• **Data in this exercise**

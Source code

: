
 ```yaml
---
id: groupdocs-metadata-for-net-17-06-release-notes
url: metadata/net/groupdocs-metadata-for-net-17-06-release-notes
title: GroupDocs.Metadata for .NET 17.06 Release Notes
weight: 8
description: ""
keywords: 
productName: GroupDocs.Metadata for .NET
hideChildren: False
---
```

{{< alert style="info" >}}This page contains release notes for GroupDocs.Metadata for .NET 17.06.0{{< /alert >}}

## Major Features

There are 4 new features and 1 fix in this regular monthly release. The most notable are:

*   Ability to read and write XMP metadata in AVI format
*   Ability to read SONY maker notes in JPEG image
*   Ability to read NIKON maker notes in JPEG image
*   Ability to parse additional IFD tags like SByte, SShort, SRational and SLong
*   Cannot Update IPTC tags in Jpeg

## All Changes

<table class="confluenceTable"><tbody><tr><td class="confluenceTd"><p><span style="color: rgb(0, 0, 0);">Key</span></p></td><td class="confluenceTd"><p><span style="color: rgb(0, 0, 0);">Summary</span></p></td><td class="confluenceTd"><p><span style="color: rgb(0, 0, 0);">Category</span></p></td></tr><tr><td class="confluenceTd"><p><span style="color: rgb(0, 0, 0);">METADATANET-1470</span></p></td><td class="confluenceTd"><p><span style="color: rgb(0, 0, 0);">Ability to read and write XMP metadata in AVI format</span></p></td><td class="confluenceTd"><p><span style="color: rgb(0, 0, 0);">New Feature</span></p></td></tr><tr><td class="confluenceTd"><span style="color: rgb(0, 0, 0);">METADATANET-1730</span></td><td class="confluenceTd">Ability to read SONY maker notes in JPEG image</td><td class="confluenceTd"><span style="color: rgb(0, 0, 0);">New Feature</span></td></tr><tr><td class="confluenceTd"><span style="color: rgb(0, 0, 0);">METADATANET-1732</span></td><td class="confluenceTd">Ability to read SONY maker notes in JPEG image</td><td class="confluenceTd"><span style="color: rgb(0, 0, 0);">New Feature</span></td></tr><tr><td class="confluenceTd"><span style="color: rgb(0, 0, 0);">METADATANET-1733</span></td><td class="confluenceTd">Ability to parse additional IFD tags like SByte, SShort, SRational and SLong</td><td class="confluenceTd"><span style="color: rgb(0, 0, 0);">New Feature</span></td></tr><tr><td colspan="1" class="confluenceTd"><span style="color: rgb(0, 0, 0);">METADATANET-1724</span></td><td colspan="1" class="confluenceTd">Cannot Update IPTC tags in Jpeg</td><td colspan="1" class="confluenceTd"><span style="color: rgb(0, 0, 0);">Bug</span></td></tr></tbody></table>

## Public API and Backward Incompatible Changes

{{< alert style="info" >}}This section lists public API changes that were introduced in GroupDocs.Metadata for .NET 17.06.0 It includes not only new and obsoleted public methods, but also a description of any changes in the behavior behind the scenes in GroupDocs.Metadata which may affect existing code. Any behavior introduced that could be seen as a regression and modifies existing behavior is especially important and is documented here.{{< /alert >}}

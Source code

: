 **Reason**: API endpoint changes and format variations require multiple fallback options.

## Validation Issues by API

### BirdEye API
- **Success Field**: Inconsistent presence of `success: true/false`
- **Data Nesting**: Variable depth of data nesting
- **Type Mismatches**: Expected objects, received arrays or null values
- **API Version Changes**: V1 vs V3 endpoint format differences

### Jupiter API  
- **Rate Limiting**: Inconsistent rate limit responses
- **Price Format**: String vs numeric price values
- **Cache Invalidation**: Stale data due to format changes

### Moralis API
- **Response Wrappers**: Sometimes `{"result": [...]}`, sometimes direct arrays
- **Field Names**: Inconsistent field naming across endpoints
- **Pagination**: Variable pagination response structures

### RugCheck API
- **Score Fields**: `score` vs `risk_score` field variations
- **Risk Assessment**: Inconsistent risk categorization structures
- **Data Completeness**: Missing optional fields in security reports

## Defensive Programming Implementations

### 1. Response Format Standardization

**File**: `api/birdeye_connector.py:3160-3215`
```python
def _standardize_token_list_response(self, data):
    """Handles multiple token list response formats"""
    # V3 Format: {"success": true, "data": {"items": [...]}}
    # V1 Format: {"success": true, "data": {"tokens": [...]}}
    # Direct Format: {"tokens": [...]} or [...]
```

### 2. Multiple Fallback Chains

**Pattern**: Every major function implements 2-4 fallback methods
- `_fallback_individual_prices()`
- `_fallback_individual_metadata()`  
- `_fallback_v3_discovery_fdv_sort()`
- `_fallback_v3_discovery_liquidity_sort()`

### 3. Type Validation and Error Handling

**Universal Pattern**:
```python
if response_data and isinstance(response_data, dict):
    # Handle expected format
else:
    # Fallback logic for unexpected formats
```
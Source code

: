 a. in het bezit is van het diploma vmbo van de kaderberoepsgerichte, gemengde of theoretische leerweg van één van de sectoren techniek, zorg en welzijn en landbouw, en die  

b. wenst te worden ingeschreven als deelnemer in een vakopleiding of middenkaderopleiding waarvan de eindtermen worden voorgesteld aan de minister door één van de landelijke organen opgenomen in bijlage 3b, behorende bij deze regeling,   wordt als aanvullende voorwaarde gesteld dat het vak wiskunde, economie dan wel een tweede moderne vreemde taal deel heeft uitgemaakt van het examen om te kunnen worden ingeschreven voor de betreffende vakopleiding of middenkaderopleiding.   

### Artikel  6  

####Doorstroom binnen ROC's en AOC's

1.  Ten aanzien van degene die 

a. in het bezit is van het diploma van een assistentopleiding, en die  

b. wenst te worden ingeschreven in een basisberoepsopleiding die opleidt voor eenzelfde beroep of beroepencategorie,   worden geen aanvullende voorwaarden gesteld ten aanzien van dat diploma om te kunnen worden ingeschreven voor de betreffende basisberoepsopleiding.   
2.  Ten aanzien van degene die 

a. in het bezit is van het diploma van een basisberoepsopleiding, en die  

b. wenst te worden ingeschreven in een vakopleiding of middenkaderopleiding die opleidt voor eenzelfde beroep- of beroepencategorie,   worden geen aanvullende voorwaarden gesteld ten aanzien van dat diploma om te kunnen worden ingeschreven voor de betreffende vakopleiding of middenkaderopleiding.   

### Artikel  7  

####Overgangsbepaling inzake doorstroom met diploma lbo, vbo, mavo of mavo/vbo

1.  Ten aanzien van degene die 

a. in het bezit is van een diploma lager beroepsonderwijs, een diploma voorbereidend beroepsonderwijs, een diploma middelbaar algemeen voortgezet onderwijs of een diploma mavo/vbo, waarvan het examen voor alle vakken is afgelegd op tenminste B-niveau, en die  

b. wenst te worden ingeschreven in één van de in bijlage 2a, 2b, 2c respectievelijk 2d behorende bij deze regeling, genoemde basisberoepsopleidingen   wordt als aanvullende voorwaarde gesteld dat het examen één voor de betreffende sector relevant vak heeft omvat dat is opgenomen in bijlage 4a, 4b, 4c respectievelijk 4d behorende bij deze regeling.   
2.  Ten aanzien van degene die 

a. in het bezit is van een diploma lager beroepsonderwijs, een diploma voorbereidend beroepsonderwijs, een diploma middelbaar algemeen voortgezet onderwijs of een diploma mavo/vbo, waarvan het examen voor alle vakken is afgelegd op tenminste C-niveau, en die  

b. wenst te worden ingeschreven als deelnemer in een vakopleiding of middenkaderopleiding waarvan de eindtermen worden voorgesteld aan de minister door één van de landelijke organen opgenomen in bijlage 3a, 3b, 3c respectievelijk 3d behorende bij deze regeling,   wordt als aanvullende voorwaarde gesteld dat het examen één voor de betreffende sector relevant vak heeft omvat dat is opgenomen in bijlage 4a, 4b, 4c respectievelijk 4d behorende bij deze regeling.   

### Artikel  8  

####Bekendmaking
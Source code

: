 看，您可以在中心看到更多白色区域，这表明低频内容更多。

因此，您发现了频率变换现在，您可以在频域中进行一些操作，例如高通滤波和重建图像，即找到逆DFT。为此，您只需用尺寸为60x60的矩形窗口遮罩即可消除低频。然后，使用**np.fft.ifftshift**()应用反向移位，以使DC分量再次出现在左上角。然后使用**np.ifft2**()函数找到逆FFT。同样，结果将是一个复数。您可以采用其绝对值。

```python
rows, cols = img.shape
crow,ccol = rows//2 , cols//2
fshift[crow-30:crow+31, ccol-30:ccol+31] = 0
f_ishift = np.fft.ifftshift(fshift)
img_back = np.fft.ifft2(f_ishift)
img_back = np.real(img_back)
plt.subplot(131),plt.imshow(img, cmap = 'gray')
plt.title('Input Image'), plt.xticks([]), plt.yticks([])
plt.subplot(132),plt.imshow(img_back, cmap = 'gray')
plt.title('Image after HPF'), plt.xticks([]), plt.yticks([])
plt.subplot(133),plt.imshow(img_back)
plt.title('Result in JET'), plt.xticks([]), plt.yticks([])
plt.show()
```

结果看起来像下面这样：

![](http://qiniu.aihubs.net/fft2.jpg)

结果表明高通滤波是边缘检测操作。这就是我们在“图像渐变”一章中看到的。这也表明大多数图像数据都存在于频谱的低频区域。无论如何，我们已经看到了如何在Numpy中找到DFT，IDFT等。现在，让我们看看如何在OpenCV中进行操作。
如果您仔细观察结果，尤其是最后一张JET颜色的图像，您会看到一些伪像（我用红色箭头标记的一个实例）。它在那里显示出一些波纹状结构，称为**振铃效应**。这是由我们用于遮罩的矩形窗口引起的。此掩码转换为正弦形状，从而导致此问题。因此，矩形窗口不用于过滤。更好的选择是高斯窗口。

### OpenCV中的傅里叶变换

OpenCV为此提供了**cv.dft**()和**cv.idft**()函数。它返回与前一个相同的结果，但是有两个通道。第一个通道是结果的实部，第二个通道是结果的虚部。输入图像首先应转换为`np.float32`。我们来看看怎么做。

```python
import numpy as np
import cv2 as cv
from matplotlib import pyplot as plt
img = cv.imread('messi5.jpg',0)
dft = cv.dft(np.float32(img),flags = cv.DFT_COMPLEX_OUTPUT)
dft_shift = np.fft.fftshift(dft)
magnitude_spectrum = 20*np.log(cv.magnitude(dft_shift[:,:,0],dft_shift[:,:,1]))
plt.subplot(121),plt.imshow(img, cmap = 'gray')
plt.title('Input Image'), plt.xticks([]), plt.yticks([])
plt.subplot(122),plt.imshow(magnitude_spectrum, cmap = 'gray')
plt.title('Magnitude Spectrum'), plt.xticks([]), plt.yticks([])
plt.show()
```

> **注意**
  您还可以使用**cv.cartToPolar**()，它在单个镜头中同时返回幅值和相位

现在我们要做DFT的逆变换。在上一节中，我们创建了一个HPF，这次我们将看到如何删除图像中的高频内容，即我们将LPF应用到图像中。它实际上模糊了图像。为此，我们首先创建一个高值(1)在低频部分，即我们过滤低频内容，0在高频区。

• **Required work**
Where a line above contains the word "crow", show that line.

• **Response**
crow,ccol = rows//2 , cols//2
fshift[crow-30:crow+31, ccol-30:ccol+31] = 0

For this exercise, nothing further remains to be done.